Turmeric supplements safe to try for arthritis
Dear Dr. Roach: I recently read about turmeric for osteoarthritis. I’m on a limited income. Please tell me more about it, like how much it costs and where I can get it. W.C.
Dear W.C.: Turmeric, a spice that has been used for millennia, is the source of curcumin, which has been shown to improve symptoms of osteoarthritis, at least in short-term studies. It is generally thought to be safe, as most people have no side effects or only occasional stomach upset, nausea or diarrhea.
A theoretical concern is bleeding, in combination with anticoagulants, but this appears to be rare. I have had many patients try curcumin, and it has improved symptoms in about half of those who tried it.
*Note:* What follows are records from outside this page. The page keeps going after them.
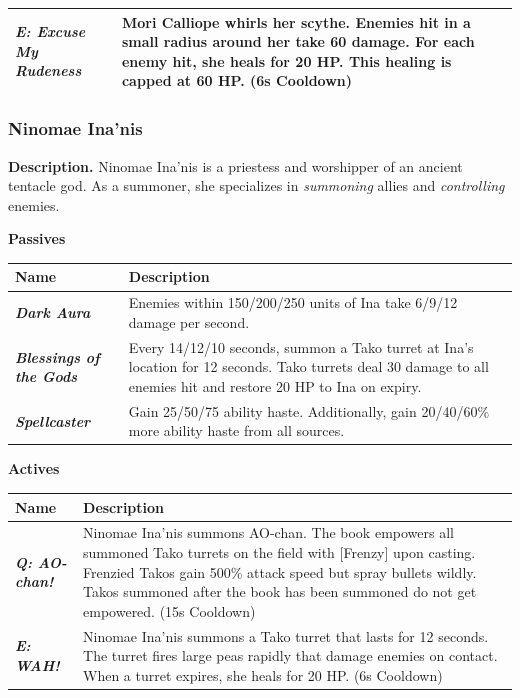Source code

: \documentclass[10pt, a4paper]{article}
\begin{document}
\begin{multicols}{2}
\begin{center}
\begin{tabular}{|p{2.7cm}|p{5.5cm}|}
			\textit{\textbf{E: Excuse My Rudeness}} & Mori Calliope whirls her scythe. Enemies hit in a small radius around her take 60 damage. For each enemy hit, she heals for 20 HP. This healing is capped at 60 HP. (6s Cooldown) \\

			\hline
		\end{tabular}
	\end{center}

	\subsubsection{Ninomae Ina'nis}
  	
  	\textbf{Description.} Ninomae Ina'nis is a priestess and worshipper of an ancient tentacle god. As a summoner, she specializes in \textit{summoning} allies and \textit{controlling} enemies.

	\textbf{Passives}
	
	\begin{center}
		\begin{tabular}{|p{2.7cm}|p{5.5cm}|}
		\hline
		\textbf{Name} & \textbf{Description} \\
		\hline
		\textit{\textbf{Dark Aura}} & Enemies within 150/200/250 units of Ina take 6/9/12 damage per second. \\
		\textit{\textbf{Blessings of the Gods}} & Every 14/12/10 seconds, summon a Tako turret at Ina's location for 12 seconds. Tako turrets deal 30 damage to all enemies hit and restore 20 HP to Ina on expiry. \\
		\textit{\textbf{Spellcaster}} & Gain 25/50/75 ability haste. Additionally, gain 20/40/60\% more ability haste from all sources. \\
		\hline
		\end{tabular}
		\end{center}
	
	\begin{center}
		\textbf{Actives}
	\end{center}
	
	\begin{center}
		\begin{tabular}{|p{2.7cm}|p{5.5cm}|}
			\hline
			\textbf{Name} & \textbf{Description} \\
			\hline
			\textit{\textbf{Q: AO-chan!}} & Ninomae Ina'nis summons AO-chan. The book empowers all summoned Tako turrets on the field with [Frenzy] upon casting. Frenzied Takos gain 500\% attack speed but spray bullets wildly. Takos summoned after the book has been summoned do not get empowered. (15s Cooldown)\\
			\textit{\textbf{E: WAH!}} & Ninomae Ina'nis summons a Tako turret that lasts for 12 seconds. The turret fires large peas rapidly that damage enemies on contact. When a turret expires, she heals for 20 HP. (6s Cooldown) \\
			\hline
		\end{tabular}
	\end{center}
  	

\end{multicols}
\end{document}
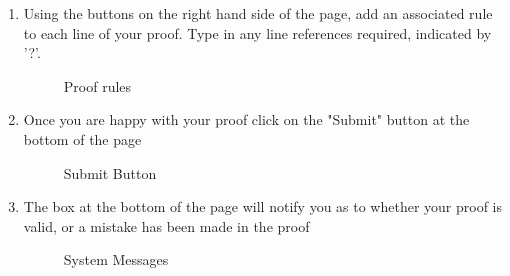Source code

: \begin{enumerate}
		\item Using the buttons on the right hand side of the page, add an associated rule to each line of your proof. Type in any line references required, indicated by '?'.
			\begin{figure}[!ht]
				\centering
				\caption{Proof rules}
			\end{figure}
		
		\item Once you are happy with your proof click on the "Submit" button at the bottom of the page
			\begin{figure}[!ht]
				\centering
				\caption{Submit Button}
			\end{figure}
		
		\item The box at the bottom of the page will notify you as to whether your proof is valid, or a mistake has been made in the proof
		\begin{figure}[!ht]
			\centering
			\caption{System Messages}
		\end{figure}
	

\end{enumerate}
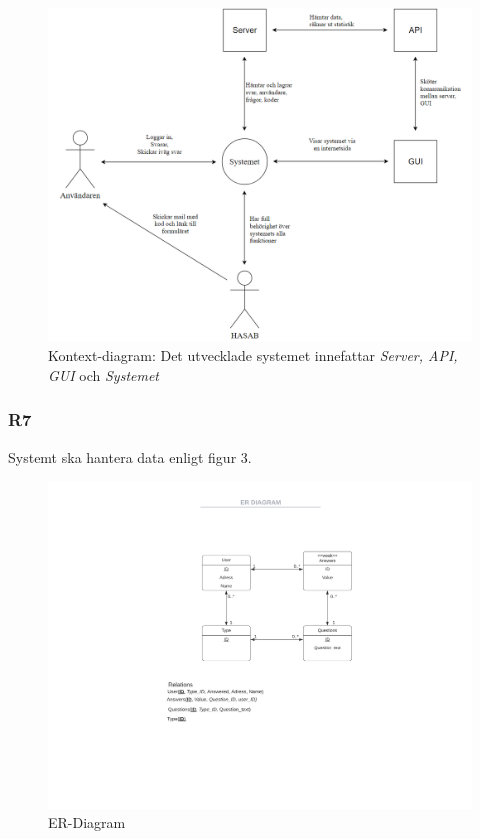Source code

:\documentclass{article}
\begin{document}
    \begin{figure}[h!]
    \caption{Kontext-diagram: Det utvecklade systemet innefattar \textit{Server, API, GUI} och \textit{Systemet}}
    \includegraphics[width=150mm]{Kontextdiagram.png}
    
    \end{figure}
    
    \newpage
    \subsubsection*{R7}
    Systemt ska hantera data enligt figur 3.
       \begin{figure}[h!]
    
    \includegraphics[width=150mm]{ERDIAGRAM.png}
    \caption{ER-Diagram}
    \end{figure}
    
\end{document}
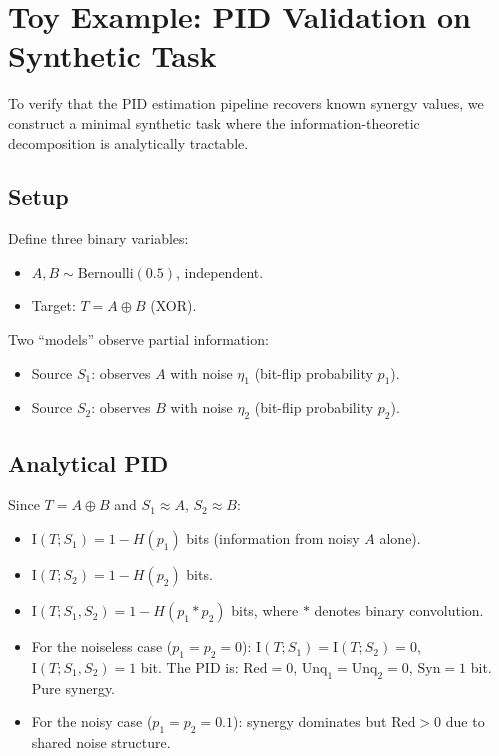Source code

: \documentclass[11pt,a4paper]{article}
\theoremstyle{remark}
\newcommand{\Syn}{\mathrm{Syn}}
\newcommand{\Red}{\mathrm{Red}}
\newcommand{\Unq}{\mathrm{Unq}}
\newcommand{\MI}{\mathrm{I}}
\begin{document}
\section{Toy Example: PID Validation on Synthetic Task}
\label{sec:toy}

To verify that the PID estimation pipeline recovers known synergy values, we construct a minimal synthetic task where the information-theoretic decomposition is analytically tractable.

\subsection{Setup}

Define three binary variables:
\begin{itemize}
  \item $A, B \sim \text{Bernoulli}(0.5)$, independent.
  \item Target: $T = A \oplus B$ (XOR).
\end{itemize}
Two ``models'' observe partial information:
\begin{itemize}
  \item Source $S_1$: observes $A$ with noise $\eta_1$ (bit-flip probability $p_1$).
  \item Source $S_2$: observes $B$ with noise $\eta_2$ (bit-flip probability $p_2$).
\end{itemize}

\subsection{Analytical PID}

Since $T = A \oplus B$ and $S_1 \approx A$, $S_2 \approx B$:
\begin{itemize}
  \item $\MI(T; S_1) = 1 - H(p_1)$ bits (information from noisy $A$ alone).
  \item $\MI(T; S_2) = 1 - H(p_2)$ bits.
  \item $\MI(T; S_1, S_2) = 1 - H(p_1 * p_2)$ bits, where $*$ denotes binary convolution.
  \item For the noiseless case ($p_1 = p_2 = 0$): $\MI(T; S_1) = \MI(T; S_2) = 0$, $\MI(T; S_1, S_2) = 1$ bit. The PID is: $\Red = 0$, $\Unq_1 = \Unq_2 = 0$, $\Syn = 1$ bit. Pure synergy.
  \item For the noisy case ($p_1 = p_2 = 0.1$): synergy dominates but $\Red > 0$ due to shared noise structure.
\end{itemize}
\end{document}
Turmeric is easy to find at any grocery store, but when curcumin is used as a supplement, it is usually combined with other supplements to help with absorption. A common one is piperine, derived from black pepper. It’s difficult to use turmeric from food to get a pharmacologic effect. The usual dose is 400-500 mg two or three times daily. A month’s supply from a reliable online retailer I found cost about $10.
Dear Dr. Roach: I need information about vaginal atrophy. I am 75 years old and have suffered for two and a half years. I am in misery. H.
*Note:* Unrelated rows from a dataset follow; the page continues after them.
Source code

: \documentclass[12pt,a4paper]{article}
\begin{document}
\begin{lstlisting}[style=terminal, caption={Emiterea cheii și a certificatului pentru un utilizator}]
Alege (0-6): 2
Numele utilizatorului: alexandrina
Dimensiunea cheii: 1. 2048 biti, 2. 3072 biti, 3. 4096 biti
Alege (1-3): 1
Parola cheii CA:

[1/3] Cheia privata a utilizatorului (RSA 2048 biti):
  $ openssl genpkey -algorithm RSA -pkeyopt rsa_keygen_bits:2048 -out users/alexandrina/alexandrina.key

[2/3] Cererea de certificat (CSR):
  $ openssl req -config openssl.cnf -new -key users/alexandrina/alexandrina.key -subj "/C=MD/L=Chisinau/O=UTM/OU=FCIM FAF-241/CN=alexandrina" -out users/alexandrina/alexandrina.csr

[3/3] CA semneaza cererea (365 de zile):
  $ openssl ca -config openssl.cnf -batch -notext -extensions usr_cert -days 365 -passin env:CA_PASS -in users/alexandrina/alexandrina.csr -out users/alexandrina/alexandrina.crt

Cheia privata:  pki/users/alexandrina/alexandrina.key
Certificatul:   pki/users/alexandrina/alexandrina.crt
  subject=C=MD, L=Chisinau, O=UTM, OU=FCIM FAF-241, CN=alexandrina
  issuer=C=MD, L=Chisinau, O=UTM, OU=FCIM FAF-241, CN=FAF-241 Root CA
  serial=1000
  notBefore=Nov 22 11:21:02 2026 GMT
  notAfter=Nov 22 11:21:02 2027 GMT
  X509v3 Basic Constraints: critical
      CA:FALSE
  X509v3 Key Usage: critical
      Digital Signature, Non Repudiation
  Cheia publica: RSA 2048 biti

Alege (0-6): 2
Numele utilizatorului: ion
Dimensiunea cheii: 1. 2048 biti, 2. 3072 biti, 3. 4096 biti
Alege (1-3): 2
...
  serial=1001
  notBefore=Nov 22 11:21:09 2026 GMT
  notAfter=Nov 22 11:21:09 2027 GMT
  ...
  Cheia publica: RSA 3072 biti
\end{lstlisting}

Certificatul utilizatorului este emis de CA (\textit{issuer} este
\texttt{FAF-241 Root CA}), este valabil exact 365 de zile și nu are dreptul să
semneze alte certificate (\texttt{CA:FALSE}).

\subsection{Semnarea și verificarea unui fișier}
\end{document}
Dear H: Vaginal atrophy is a common condition of older women, or any woman who is more than a few years post-menopause. The lining of the vagina is dependent on estrogen to maintain its normal health. As estrogen levels decrease after menopause, the lining of the vagina may become thinned, leading to symptoms of dryness and discomfort. Women often find that sexual intercourse is painful. Recurrent urinary tract infections may be the first way the problem is recognized. The vulva is affected, too, and in severe cases, the labia can even fuse.
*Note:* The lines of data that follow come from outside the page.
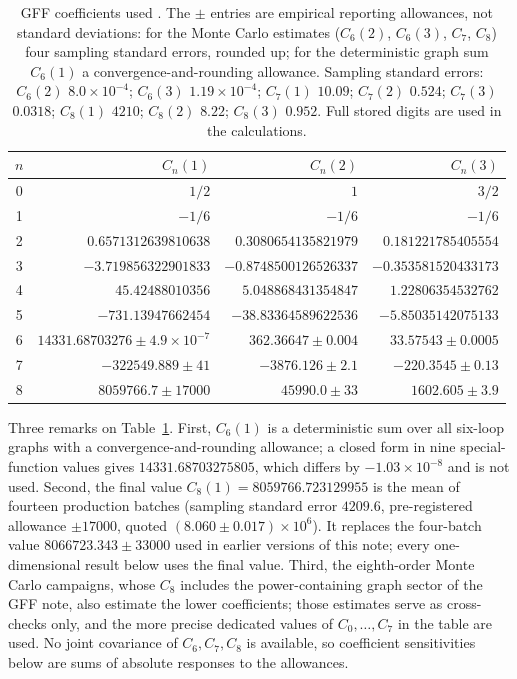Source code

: \documentclass[11pt,a4paper]{article}
\numberwithin{equation}{section}
\newcommand{\sci}[2]{#1\times10^{#2}}
\begin{document}
\begin{table}[htbp]\centering\small
\begin{tabular}{@{}c r r r@{}}
\toprule
$n$ & $C_n(1)$ & $C_n(2)$ & $C_n(3)$\\ \midrule
0 & $1/2$ & $1$ & $3/2$\\
1 & $-1/6$ & $-1/6$ & $-1/6$\\
2 & $0.6571312639810638$ & $0.3080654135821979$ & $0.181221785405554$\\
3 & $-3.719856322901833$ & $-0.8748500126526337$ & $-0.353581520433173$\\
4 & $45.42488010356$ & $5.048868431354847$ & $1.22806354532762$\\
5 & $-731.13947662454$ & $-38.83364589622536$ & $-5.85035142075133$\\
6 & $14331.68703276\pm\sci{4.9}{-7}$ & $362.36647\pm0.004$ & $33.57543\pm0.0005$\\
7 & $-322549.889\pm41$ & $-3876.126\pm2.1$ & $-220.3545\pm0.13$\\
8 & $8059766.7\pm17000$ & $45990.0\pm33$ & $1602.605\pm3.9$\\
\bottomrule
\end{tabular}
\caption{GFF coefficients used \cite{noteGFF}. The $\pm$ entries are empirical reporting
allowances, not standard deviations: for the Monte Carlo estimates ($C_6(2)$, $C_6(3)$, $C_7$,
$C_8$) four sampling standard errors, rounded up; for the deterministic graph sum $C_6(1)$ a
convergence-and-rounding allowance. Sampling standard errors: $C_6(2)$ $\sci{8.0}{-4}$;
$C_6(3)$ $\sci{1.19}{-4}$; $C_7(1)$ $10.09$; $C_7(2)$ $0.524$; $C_7(3)$ $0.0318$; $C_8(1)$
$4210$; $C_8(2)$ $8.22$; $C_8(3)$ $0.952$. Full stored digits are used in the calculations.}
\label{tab:coefficients}
\end{table}

Three remarks on Table~\ref{tab:coefficients}. First, $C_6(1)$ is a deterministic sum
over all six-loop graphs with a convergence-and-rounding allowance; a closed form in nine
special-function values gives $14331.68703275805$, which differs by $\sci{-1.03}{-8}$ and
is not used. Second, the final value $C_8(1)=8059766.723129955$ is the mean of fourteen
production batches (sampling standard error $4209.6$, pre-registered allowance
$\pm17000$, quoted $(8.060\pm0.017)\times10^6$). It replaces the four-batch value
$8066723.343\pm33000$ used in earlier versions of this note; every one-dimensional result below uses
the final value. Third, the eighth-order Monte Carlo campaigns, whose $C_8$ includes the
power-containing graph sector of the GFF note, also estimate the lower coefficients; those
estimates serve as cross-checks only, and the more precise dedicated values of
$C_0,\dots,C_7$ in the table are used. No joint covariance of
$C_6,C_7,C_8$ is available, so coefficient sensitivities below are sums of absolute
responses to the allowances.
\end{document}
I routinely see women with symptoms who haven’t been diagnosed. I don’t often see women who have been diagnosed and who are still suffering. The hard part, at least in my experience, is making the diagnosis: Some women don’t know to ask, or are embarrassed to do so, and some doctors (especially internists like me) don’t routinely ask or perform a regular examination. Once the diagnosis is made, treatment is straightforward and effective: an estrogen cream or gel usually does a good job of relieving symptoms and reducing urine infection risk.
Estradiol, the bioidentical female hormone, works well topically and is not absorbed very much into the blood, so it is considered safe. However, women with a history of estrogen-sensitive breast or uterine tumors absolutely should discuss use of vulvovaginal estrogen with the doctors taking care of these cancers. Men can be reassured that there is no risk to them, although one expert group recommends estrogen be applied at least 12 hours prior to intercourse.
I am sometimes asked about laser treatment. Since I last wrote about vaginal atrophy, the U.S. Food and Drug Administration has issued a warning against laser devices that purport to treat symptoms or improve the appearance of the vulva and vagina. The FDA warned, and the American College of Obstetricians and Gynecologists agreed, that the effectiveness of these devices is unproven and that they have the potential to cause serious harm, including burns and scarring that result in worsening pain. Until there is better data to support the efficacy and safety of these treatments, I recommend against them.